I was startled by a loud noise. A travel mug from the top section of the train had crashed to the floor next to our seat. As it made contact with the floor, coffee erupted out of it, spraying the woman next to me, and to a lesser extent some other women sitting nearby.

The rest of the ride was tense. Well, not for me — for the women involved. The owner of the travel mug was a woman around the same age as my seat buddy. The mug was handed up to her.

My seat buddy began wiping a napkin over her bleached blond hair repeatedly. She kept on saying, “It fell on my head.” It seemed like she was implying the mug fell on her head, which wasn’t the case. I don’t doubt that some coffee got in her hair, on her clothes, etc. I couldn’t see the degree of coffee damage done from my vantage point, but I imagine it was significant.

She wasn’t incredibly loud or obnoxious about it, but my seat buddy continued to talk about the coffee on her person. My eavesdropping isn’t so good, but I *think* she was talking about how coffee can ruin platinum. Also, she kept on glaring up at the coffee dropper as she was talking.

The coffee dropper, apparently tired of hearing about the droppee’s complaints, leaned down and said, “You’re not gonna die.”

This was fuel to the fire of my seat buddy. She repeated the coffee dropper’s words to her friends. This drew the coffee dropper back to speak again to my seat buddy. My seat buddy said, “You didn’t even say ‘sorry’. You said, ‘You’re not gonna die.'”.

The coffee dropper insisted she *had* said sorry already. I didn’t hear the coffee dropper actually say sorry, but I don’t see how she couldn’t have.

My seat buddy recounted the entire story to the conductor as he handed her the napkins, including the “You’re not gonna die” exchange. As she spoke to him he repeatedly told her to not worry about the floor (she must have been looking down at it intently, I guess) — either it would take care of itself, or he would have it cleaned up.

The conductor looked up and asked, “Was that your coffee?” The coffee dropper said, “Yes.” “Try to be more careful,” he replied.
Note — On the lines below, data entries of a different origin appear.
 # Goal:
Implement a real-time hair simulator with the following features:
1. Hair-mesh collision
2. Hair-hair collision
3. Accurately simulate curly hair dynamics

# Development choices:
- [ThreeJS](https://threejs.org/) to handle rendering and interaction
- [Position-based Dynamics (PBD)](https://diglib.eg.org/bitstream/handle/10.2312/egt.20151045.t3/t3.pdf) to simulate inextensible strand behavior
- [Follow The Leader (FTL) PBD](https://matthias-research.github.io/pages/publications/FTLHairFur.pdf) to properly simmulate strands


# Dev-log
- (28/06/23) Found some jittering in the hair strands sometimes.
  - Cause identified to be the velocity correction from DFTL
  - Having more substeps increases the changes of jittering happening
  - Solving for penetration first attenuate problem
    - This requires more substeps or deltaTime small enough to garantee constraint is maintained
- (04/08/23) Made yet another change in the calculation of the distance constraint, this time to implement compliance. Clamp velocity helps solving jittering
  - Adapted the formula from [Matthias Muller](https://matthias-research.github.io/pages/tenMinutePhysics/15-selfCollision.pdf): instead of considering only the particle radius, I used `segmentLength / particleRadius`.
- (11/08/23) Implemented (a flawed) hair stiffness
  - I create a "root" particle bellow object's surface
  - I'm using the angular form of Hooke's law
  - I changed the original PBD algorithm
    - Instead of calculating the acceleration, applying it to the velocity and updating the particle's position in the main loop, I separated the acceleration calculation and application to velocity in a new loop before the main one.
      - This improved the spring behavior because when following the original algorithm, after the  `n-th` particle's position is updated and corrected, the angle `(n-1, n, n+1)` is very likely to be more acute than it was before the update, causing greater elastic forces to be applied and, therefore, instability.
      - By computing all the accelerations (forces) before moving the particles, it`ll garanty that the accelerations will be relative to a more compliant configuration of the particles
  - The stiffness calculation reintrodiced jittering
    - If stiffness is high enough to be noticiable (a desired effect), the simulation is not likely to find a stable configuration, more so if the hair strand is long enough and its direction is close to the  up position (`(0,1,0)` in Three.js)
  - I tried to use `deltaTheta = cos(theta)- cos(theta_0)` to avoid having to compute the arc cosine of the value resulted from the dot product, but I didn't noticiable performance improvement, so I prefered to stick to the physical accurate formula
Then my seat buddy informed the conductor that after the accident the coffee dropper had returned her mug to the *same* location it had been when it had fallen down in the first place.

The conductor said that if my seat buddy had any cleaning bills for her coffee-stained clothes, please let him know about it.

I don’t know if the coffee dropper removed her mug from the place where it had previously fallen from, but the mug did not fall again.

My seat buddy continued to glare at her.

Finally, we pulled into Union Station. The coffee dropper slipped out of the train well before my seat buddy and I were able to exit. I presume no fight ensued.